> Task brief:
Find the lines of the listing that contain the string "template", and return them.

> Data for processing:

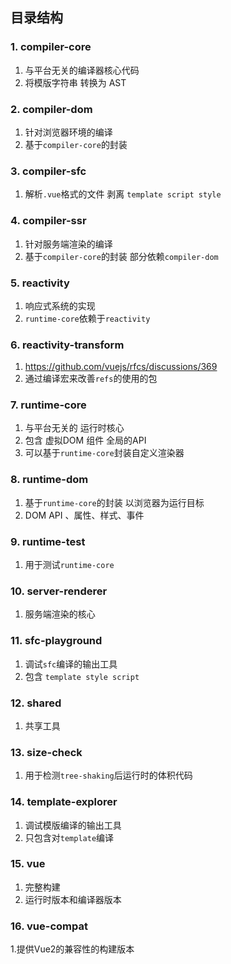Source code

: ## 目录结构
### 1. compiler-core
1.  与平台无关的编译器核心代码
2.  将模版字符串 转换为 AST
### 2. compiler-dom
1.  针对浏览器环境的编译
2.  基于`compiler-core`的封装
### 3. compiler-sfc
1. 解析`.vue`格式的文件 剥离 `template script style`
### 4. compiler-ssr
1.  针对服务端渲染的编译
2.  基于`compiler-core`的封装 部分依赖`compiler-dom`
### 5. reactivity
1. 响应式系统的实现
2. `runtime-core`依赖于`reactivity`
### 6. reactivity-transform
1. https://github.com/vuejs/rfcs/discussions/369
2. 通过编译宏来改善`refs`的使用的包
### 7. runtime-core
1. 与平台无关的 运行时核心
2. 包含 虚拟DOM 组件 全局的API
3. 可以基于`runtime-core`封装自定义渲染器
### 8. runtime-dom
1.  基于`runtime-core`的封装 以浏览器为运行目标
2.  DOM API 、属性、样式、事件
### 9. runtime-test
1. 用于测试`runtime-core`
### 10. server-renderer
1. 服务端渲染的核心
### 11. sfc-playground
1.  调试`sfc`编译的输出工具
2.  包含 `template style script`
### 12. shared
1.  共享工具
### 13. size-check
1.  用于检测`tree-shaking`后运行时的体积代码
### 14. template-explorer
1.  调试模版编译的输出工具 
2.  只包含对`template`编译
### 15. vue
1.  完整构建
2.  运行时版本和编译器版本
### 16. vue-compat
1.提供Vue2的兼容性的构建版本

> Answer box:
1. 解析`.vue`格式的文件 剥离 `template script style`
2.  包含 `template style script`
### 14. template-explorer
2.  只包含对`template`编译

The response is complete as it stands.